La profondeur et la surface
Pulsar et Quasar tirent un premier « trait d’union » entre ces deux pôles par la façon dont les différents éléments qui les composent se confondent, s’entremêlent et s’égalisent. Dans Pulsar notamment, le corps de Maria Klonaris se superpose à des feux d’artifices qui semblent tantôt sortir de la peau de la cinéaste, tantôt provoquer le surgissement de sa figure. On ne saurait ainsi établir définitivement une hiérarchie entre ces deux éléments (le corps et les éclats lumineux) dans le développement formel du film. Le visage de Klonaris ouvre certes le court métrage et lance le ballet figuratif, mais la pyrotechnie qui se déploie ensuite peut également précéder son apparition, par exemple en masquant une partie de son visage ou en occupant le cadre avant le retour de la cinéaste. Une dynamique d’échange, horizontale et sans point d’origine (en somme, rhizomatique), qui s’affirme d’autant plus lorsque Klonaris tend sa main vers la caméra au milieu de Pulsar.
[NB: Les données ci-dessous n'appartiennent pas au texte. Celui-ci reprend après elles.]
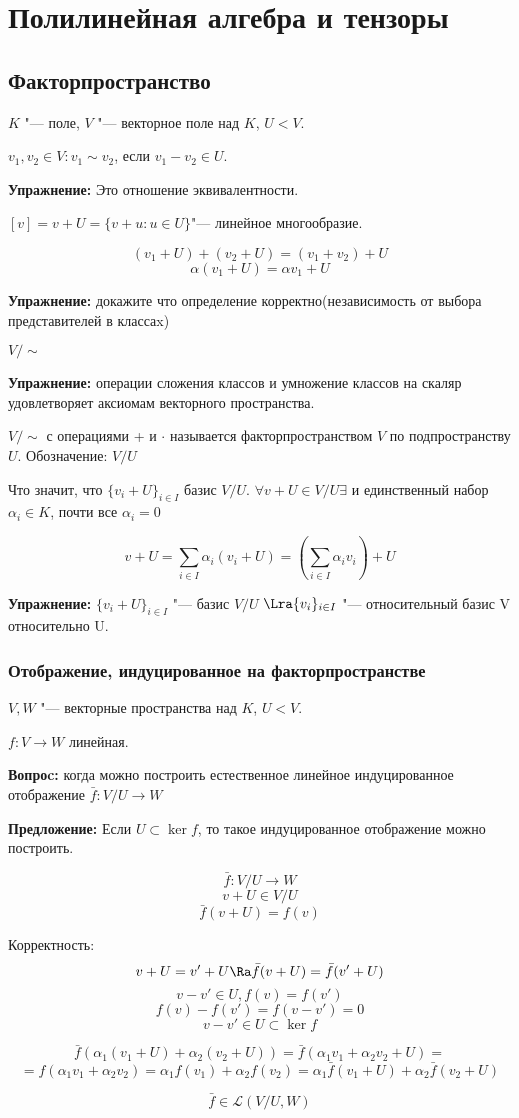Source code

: ﻿\chapter{Полилинейная алгебра и тензоры}
\section{Факторпространство}
$K$ "--- поле, $V$ "--- векторное поле над $K$, $U < V$.

$v_1, v_2 \in V \colon v_1 \sim v_2$, если $v_1 - v_2 \in U$. 

\textbf{Упражнение:} Это отношение эквивалентности. 

$[v] = v + U = \{v + u\colon u \in U\}$"--- линейное многообразие. 

$$(v_1 + U) + (v_2 + U) = (v_1 + v_2) + U$$
$$\alpha(v_1 + U) = \alpha v_1 + U$$

\textbf{Упражнение:} докажите что определение корректно(независимость от выбора представителей в классаx)

$V/\sim$

\textbf{Упражнение:} операции сложения классов и умножение классов на скаляр удовлетворяет аксиомам векторного пространства.

$V/\sim$ с операциями + и $\cdot$ называется факторпространством $V$ по подпространству $U$. Обозначение: $V/U$ 

Что значит, что $\{v_i + U\}_{i \in I}$ базис $V/U$.
$\forall v + U \in V/U
\exists$ и единственный набор $\alpha_i \in K$, почти все $\alpha_i = 0$

$$v + U = \sum_{i \in I}\alpha_i(v_i + U) = (\sum_{i \in I}\alpha_i v_i) + U $$


\textbf{Упражнение:}
$\{v_i + U\}_{i \in I}$  "--- базис $V/U$
$\Lra \{v_i\}_{i \in I}$ "--- относительный базис V относительно U.

\subsection{Отображение, индуцированное на факторпространстве}
    $V, W$ "--- векторные пространства над $K$, $U < V$.

    $ f \colon V \to W$ линейная. 
    
    \textbf{Вопроc:} когда можно построить естественное линейное индуцированное отображение $\bar f \colon  V / U \to W$

    \textbf{Предложение:} Если $U \subset \ker f$, то такое индуцированное отображение можно построить. 

    $$\bar f \colon V/U \to W$$
    $$v + U \in V/U$$
    $$\bar f(v + U) = f(v)$$

    Корректность: 
    $$v + U = v' + U \Ra \bar f(v + U) = \bar f (v' + U)$$
    $$v - v' \in U, f(v) = f(v')$$
    $$f(v) - f(v') = f(v - v' ) = 0$$
    $$v - v' \in U \subset \ker f $$

    $$\bar f(\alpha_1(v_1 + U) + \alpha_2(v_2 + U)) = \bar f(\alpha_1 v_1 + \alpha_2 v_2 + U) = $$
    $$= f(\alpha_1 v_1 + \alpha_2 v_2) = \alpha_1 f(v_1) + \alpha_2 f(v_2) = \alpha_1 \bar f(v_1 + U) + \alpha_2\bar f(v_2 + U) $$

    $$\bar f \in \mathscr{L}(V/U, W)$$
En faisant mine de toucher l’écran qui l’emprisonne, la main de la cinéaste brouille encore davantage la distinction entre le premier plan et la profondeur de champ. Les feux d’artifices paraissent d’abord jaillir depuis le fond blanc devant lequel danse la cinéaste, puis semblent ensuite émaner du bout de ses doigts. L’avant et l’arrière-plan ne font plus qu’un, ni le corps ni la lumière ne prévaut sur l’autre, l’image est comme remise à plat : elle devient le lieu d’une circulation égalitaire entre les différents éléments qui la composent. Il en va de même dans Quasar, qui donne à voir une série de surimpressions et de jeux d’opacité permettant d’envisager l’image de fond (l’immensité du cosmos) comme la surface de la figure placée à l’avant (la peau de Maria Klonaris). Là encore, difficile de distinguer ce qui serait véritablement de l’ordre de la profondeur de champ et ce qui relèverait à l’inverse du premier plan. Un nivellement des éléments qui n’aboutit en rien à une forme « plate » (bien au contraire), mais qui suit plutôt un horizon égalitaire – un idéal, socio-politique s’il en est, selon lequel il s’agit d’envisager sans hiérarchie l’immense et le minuscule, la profondeur et la surface, la lumière et l’obscurité, etc.
La dimension numérique
Par ce principe d’équivalence et d’interconnexion entre les différents éléments qui composent les deux films, Klonaris et Thomadaki mettent aussi en scène le « tournant computationnel » à l’œuvre dans les arts filmiques au début des années 2000, autrement dit le surgissement du calcul informatique puis numérique dans le champ de la figuration. Si Requiem pour le XXe siècle et Personal Statement, réalisés sur bande vidéo magnétique, annonçaient déjà un début de transformation par l’entremise d’un corps hybride (la figure hermaphrodite de l’Ange intersexuel), Pulsar et Quasar, réalisés en numérique plusieurs années après, sont davantage portés sur le bouleversement qu’induit le paradigme informatique dans notre rapport au corps et aux images. Pulsar est d’ailleurs assez explicite à ce niveau. Dans le dernier tiers du film, une rupture s’opère : ce qui prenait jusqu’alors les contours d’une danse symbiotique entre le corps de Klonaris et les jaillissements de lumière aboutit à une dissolution du corps dans la matière digitale. Pour ce faire, le film a recours au databending, technique qui consiste à déplacer des « blocs » de pixels dans l’image par la modification de son code (à ne pas confondre avec le datamoshing, opération voisine qui consiste à supprimer des « images-clés » (key frames) au montage, générant des formes davantage « liquides »). Parallèlement, Quasar introduit aussi de nouvelles modalités de figuration, en montrant par exemple des formes géométriques en images de synthèse. À la fin du film, des sphères, tores, cylindres et autres figures en trois dimensions viennent se juxtaposer aux images du cosmos et au visage de Thomadaki. L’image paraît entrer littéralement dans une « nouvelle dimension » : celle du numérique, qui lui permet de changer de forme et de configuration, d’investir de nouveaux espaces et de figurer de nouveaux types de liens et de raccords.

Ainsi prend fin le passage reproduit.